#### [Dataset excerpts]
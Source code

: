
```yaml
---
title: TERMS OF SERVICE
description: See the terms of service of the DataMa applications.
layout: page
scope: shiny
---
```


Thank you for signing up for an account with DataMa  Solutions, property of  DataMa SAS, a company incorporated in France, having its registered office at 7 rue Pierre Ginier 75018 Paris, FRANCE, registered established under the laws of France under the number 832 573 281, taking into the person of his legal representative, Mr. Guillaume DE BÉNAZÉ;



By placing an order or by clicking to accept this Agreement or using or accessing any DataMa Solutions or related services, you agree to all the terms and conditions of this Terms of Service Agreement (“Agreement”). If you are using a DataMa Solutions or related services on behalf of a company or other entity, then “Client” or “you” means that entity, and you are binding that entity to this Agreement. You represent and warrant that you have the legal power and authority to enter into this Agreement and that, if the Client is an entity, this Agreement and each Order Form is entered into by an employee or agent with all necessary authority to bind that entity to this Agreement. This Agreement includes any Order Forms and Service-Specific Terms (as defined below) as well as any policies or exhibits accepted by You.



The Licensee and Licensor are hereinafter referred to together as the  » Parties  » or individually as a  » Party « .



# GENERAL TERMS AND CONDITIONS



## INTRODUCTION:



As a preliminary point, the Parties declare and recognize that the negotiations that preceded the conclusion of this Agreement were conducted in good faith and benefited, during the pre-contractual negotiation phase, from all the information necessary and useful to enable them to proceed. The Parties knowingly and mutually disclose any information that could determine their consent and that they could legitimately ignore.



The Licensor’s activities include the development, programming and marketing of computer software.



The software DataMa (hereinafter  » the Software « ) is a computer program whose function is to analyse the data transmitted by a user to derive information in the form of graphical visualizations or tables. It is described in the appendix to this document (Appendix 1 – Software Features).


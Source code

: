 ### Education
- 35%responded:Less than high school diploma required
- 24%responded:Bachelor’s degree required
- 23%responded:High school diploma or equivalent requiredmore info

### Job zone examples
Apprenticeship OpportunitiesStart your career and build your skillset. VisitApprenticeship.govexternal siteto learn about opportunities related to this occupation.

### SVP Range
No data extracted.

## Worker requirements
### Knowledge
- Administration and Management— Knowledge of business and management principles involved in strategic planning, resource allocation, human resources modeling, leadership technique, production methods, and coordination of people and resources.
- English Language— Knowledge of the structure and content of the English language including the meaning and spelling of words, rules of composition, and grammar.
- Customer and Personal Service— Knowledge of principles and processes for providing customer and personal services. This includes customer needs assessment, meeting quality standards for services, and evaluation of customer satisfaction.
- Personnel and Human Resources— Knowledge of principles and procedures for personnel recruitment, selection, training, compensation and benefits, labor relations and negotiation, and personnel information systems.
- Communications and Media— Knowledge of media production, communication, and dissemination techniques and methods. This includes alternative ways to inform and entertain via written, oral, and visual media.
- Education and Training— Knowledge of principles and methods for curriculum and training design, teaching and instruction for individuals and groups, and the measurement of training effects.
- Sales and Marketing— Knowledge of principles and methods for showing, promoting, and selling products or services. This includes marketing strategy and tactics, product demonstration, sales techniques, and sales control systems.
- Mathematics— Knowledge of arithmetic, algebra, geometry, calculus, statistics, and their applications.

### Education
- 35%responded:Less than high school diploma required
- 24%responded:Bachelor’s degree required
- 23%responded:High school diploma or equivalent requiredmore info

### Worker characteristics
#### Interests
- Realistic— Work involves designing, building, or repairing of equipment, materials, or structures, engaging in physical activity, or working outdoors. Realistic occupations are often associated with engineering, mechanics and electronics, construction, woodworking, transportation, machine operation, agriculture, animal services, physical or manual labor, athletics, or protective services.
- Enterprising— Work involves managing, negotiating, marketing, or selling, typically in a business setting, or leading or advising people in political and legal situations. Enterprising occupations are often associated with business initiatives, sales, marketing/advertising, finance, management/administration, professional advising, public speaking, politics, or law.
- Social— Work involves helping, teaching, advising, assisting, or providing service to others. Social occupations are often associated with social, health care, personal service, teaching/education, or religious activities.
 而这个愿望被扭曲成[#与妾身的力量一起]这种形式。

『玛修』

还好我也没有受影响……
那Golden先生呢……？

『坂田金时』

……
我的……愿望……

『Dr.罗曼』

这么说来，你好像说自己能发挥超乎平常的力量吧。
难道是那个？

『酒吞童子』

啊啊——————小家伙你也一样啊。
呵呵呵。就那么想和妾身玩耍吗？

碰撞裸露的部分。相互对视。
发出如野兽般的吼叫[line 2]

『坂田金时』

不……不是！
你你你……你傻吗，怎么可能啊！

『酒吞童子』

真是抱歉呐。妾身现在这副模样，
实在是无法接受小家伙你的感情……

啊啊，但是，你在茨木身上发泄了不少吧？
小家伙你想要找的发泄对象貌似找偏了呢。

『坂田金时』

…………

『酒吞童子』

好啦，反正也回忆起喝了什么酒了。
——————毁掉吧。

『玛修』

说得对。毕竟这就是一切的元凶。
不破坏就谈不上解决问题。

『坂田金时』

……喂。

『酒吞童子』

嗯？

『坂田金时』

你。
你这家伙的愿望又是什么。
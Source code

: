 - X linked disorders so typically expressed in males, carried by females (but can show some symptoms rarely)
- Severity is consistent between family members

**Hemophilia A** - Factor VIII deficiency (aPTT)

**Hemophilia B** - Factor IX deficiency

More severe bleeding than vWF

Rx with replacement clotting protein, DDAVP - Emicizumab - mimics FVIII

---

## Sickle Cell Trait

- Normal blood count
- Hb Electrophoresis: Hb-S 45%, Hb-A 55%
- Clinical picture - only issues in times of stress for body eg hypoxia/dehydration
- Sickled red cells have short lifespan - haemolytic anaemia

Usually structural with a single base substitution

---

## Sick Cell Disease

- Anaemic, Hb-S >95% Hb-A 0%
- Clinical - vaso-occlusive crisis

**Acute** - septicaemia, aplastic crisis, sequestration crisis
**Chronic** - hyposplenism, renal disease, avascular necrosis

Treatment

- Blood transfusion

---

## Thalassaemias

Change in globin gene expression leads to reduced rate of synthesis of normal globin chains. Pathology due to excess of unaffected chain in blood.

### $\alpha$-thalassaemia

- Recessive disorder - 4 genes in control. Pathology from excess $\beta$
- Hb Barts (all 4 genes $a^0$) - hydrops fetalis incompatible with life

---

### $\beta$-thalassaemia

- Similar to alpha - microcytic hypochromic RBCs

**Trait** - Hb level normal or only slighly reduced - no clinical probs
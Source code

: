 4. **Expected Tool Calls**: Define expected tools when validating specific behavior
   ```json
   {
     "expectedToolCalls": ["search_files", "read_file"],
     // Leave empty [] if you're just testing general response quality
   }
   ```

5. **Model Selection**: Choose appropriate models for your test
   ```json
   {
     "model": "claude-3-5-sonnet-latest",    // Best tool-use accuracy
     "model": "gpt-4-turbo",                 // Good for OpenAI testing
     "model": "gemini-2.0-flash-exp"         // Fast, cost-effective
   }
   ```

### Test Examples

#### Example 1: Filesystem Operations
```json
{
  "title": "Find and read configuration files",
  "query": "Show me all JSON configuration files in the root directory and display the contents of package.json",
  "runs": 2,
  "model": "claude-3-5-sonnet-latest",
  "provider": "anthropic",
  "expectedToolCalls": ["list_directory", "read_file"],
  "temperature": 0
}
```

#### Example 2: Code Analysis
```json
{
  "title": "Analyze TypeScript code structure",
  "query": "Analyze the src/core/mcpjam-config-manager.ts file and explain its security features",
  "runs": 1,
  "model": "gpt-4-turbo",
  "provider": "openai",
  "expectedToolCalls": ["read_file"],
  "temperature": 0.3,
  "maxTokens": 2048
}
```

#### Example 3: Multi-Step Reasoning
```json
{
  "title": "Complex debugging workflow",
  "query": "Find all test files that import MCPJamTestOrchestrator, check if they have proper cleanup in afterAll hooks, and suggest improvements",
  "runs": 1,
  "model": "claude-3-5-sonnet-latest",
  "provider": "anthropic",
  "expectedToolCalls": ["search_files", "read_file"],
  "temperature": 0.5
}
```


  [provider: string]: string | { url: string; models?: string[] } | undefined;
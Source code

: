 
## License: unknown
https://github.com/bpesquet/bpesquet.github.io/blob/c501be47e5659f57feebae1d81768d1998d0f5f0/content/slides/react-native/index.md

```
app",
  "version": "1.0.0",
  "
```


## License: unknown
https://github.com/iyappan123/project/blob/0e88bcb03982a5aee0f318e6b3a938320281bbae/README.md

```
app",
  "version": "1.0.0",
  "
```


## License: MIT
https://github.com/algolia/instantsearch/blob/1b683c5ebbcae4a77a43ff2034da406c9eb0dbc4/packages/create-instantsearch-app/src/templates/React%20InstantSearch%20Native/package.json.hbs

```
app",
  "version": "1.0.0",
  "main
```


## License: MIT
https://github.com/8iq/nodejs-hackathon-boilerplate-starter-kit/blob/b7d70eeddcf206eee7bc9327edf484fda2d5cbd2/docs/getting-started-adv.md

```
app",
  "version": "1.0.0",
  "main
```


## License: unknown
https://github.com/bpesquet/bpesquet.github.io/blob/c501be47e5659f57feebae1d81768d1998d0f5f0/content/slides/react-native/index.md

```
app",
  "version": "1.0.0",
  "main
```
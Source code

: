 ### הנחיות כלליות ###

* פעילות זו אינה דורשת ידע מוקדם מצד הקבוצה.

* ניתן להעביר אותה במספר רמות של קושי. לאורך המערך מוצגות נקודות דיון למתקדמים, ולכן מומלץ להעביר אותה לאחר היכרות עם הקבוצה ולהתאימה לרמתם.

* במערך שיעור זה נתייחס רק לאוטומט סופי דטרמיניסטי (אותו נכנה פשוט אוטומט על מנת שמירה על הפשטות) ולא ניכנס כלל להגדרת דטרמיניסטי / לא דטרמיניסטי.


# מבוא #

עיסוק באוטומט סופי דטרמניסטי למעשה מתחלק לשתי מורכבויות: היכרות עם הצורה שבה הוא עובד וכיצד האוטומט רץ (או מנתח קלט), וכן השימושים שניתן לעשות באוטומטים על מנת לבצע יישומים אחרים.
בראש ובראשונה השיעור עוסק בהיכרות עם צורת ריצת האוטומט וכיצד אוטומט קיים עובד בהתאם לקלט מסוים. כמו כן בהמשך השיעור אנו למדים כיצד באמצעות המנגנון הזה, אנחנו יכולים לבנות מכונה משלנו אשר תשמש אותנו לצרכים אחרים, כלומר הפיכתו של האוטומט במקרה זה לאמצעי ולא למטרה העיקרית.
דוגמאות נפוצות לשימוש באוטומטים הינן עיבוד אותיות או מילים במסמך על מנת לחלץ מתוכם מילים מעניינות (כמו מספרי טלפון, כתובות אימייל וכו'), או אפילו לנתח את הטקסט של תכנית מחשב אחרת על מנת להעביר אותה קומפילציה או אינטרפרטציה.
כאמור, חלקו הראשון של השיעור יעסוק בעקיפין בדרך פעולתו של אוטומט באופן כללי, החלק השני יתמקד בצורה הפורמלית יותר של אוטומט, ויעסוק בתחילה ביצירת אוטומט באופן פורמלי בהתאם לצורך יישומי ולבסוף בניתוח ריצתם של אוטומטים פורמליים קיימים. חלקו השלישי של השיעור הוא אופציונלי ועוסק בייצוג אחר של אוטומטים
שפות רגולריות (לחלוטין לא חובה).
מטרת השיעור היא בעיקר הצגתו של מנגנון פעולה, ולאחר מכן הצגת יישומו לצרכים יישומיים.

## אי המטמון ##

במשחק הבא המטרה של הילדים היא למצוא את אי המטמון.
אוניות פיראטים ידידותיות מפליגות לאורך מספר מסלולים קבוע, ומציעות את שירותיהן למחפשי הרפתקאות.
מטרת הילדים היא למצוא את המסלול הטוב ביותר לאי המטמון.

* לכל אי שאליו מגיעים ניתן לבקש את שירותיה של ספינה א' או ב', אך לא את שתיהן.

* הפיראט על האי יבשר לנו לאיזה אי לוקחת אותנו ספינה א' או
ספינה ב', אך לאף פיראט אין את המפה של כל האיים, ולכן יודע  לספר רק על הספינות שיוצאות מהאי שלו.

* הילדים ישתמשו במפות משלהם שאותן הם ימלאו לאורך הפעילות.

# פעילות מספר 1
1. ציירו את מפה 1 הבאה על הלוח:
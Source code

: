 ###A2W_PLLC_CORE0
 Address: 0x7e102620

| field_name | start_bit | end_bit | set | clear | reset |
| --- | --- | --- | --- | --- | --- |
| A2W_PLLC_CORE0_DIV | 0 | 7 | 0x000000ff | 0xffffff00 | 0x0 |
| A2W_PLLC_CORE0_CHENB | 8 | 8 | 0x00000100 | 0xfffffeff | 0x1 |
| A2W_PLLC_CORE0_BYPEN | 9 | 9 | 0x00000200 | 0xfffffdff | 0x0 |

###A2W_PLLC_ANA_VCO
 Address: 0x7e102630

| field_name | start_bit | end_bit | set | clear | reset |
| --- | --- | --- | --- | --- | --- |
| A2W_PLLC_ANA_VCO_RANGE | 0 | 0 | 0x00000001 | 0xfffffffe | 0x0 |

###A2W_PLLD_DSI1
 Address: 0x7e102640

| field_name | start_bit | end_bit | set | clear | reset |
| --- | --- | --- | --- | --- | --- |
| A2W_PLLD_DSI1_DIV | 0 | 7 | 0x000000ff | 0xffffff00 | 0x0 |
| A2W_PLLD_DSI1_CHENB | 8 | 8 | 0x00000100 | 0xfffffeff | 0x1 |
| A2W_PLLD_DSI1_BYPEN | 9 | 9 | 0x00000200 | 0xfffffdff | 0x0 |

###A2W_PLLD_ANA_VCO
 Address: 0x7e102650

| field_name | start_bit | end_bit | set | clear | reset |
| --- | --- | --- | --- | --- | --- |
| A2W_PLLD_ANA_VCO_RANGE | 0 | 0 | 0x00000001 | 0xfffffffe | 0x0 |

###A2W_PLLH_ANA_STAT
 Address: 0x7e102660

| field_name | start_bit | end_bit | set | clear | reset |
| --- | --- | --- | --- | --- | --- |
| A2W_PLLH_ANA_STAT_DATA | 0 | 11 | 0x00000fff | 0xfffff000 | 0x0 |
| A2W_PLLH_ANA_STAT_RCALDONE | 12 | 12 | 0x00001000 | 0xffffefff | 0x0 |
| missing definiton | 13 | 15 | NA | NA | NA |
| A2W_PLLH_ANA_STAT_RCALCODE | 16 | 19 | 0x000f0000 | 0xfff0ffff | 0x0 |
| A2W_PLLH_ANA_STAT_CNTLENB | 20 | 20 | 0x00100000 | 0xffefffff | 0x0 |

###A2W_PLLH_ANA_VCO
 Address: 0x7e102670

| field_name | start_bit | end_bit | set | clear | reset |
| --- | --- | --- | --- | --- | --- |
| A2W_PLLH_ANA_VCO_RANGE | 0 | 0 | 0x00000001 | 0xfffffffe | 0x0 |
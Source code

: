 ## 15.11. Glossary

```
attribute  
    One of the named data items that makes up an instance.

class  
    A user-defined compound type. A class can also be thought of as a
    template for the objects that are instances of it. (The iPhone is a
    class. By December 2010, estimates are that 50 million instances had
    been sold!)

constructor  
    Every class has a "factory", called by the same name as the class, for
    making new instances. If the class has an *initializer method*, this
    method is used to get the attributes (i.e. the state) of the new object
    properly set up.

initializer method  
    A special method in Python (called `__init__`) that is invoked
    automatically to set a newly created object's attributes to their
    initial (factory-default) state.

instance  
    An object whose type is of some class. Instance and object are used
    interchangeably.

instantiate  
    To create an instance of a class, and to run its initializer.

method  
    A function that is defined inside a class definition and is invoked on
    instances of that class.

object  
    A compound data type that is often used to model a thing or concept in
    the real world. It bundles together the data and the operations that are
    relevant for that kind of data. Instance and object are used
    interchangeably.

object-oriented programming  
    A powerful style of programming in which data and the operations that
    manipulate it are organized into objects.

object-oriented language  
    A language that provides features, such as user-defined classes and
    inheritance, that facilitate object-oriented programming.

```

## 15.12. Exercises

#### [Task description]
Go through the data and show every line where "reduced" occurs.

#### [Output of the exercise]
Change in globin gene expression leads to reduced rate of synthesis of normal globin chains. Pathology due to excess of unaffected chain in blood.
**Trait** - Hb level normal or only slighly reduced - no clinical probs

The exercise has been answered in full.